Periferia não é problema, é solução

Texto: Patrick Rosel
Ilustração: Maria Eduarda Boin


A gente cresce ouvindo que é perigoso morar nessa região, que as pessoas não são muito confiáveis e que na primeira oportunidade precisa sair dali. É isso que você escuta quando vive numa comunidade periférica. Quando pequeno, eu nunca entendi muito bem o porquê, mas a gente amadurece e vai enxergando o estigma que as pessoas têm sobre esses lugares. Bom, eu cresci e ainda estou aqui, na verdade sempre estive.

Na periferia a vida é simples, mas também complexa. É preciso saber driblar as dificuldades diariamente e lidar com os direitos que nos são negados a todo momento. Apesar de tudo, as pessoas exercitam a prática da empatia mesmo sem perceber, porque sabe exatamente pelo que o outro passa. Aqui as pessoas riem, choram e, principalmente, sonham. É pulsante a manifestação de vida na periferia.

No cenário do cotidiano estão casas simples de tijolo sem reboco que se erguem uma ao lado da outra, ziguezagueando pela ladeira. Nelas estão famílias, muitas vezes numerosas, que se espremem em seus pequenos cômodos e se viram para fazer mágica com o pouco que têm. No fim da tarde, as pessoas se sentam em frente de casa e jogam conversa fora; nas férias, crianças correm pelas ruas atrás de bola e o céu se enche de pipas; igrejas e botecos também compõe a paisagem, cada um com seus fiéis.

Aos finais de semana acontecem os bailes funk e as rodas de samba, o que para alguns é só algazarra, para outros é forma de ter acesso à arte, se divertir e fazer dinheiro. Na periferia a cultura transmite valores de transformação social. Ela ajuda a livrar as pessoas do tráfico, alimenta a economia local e dá protagonismo a quem geralmente não é visto. Também, desenvolve a autoestima e articulação política, fazendo com que os moradores participem, se conscientizem e opinem sobre causas sociais.

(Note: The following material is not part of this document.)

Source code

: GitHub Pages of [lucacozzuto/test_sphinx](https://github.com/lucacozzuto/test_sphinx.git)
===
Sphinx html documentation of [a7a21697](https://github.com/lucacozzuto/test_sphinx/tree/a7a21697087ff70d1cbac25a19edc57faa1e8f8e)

Ao contrário do que muitos pensam, o maior problema de violência não está dentro das comunidades. Ele vem de fora, fardado e com o argumento de ‘combate ao tráfico de drogas’. Os tiroteios não só assustam, ferem e matam, mas também interrompem a rotina dos moradores e silenciam qualquer atividade. Quando ocorre operação policial, escolas, postos de saúde e comércio são fechados. Além da falta de segurança, é preciso lidar com os direitos básicos sendo restringidos e violados, pois usam o território como campo de guerra no qual a bala já tem endereço certo. É de extrema necessidade que o diálogo com essas regiões seja feito de forma não violenta para que novas possibilidades surjam e novas perspectivas sejam apresentadas. Assim como o racismo não é um problema só dos negros e o machismo só das mulheres, a violência nas comunidades por parte do Estado não é um problema só dos moradores.

Não existe gente do bem e gente do mal. Existem pessoas que são discriminadas por viverem aonde vivem, que acordam todos os dias antes do sol e pegam transporte público lotado, que às vezes precisam omitir onde moram para talvez conseguir uma vaga de emprego e que sonham com a possibilidade de uma vida melhor ali ou fora dali. É preciso enxergar a potência desses lugares, sua riqueza histórica e cultural, não aceitar a imagem distorcida que nos é vendida. A periferia vive, resiste e precisa ser vista com bons olhos. Abra os seus.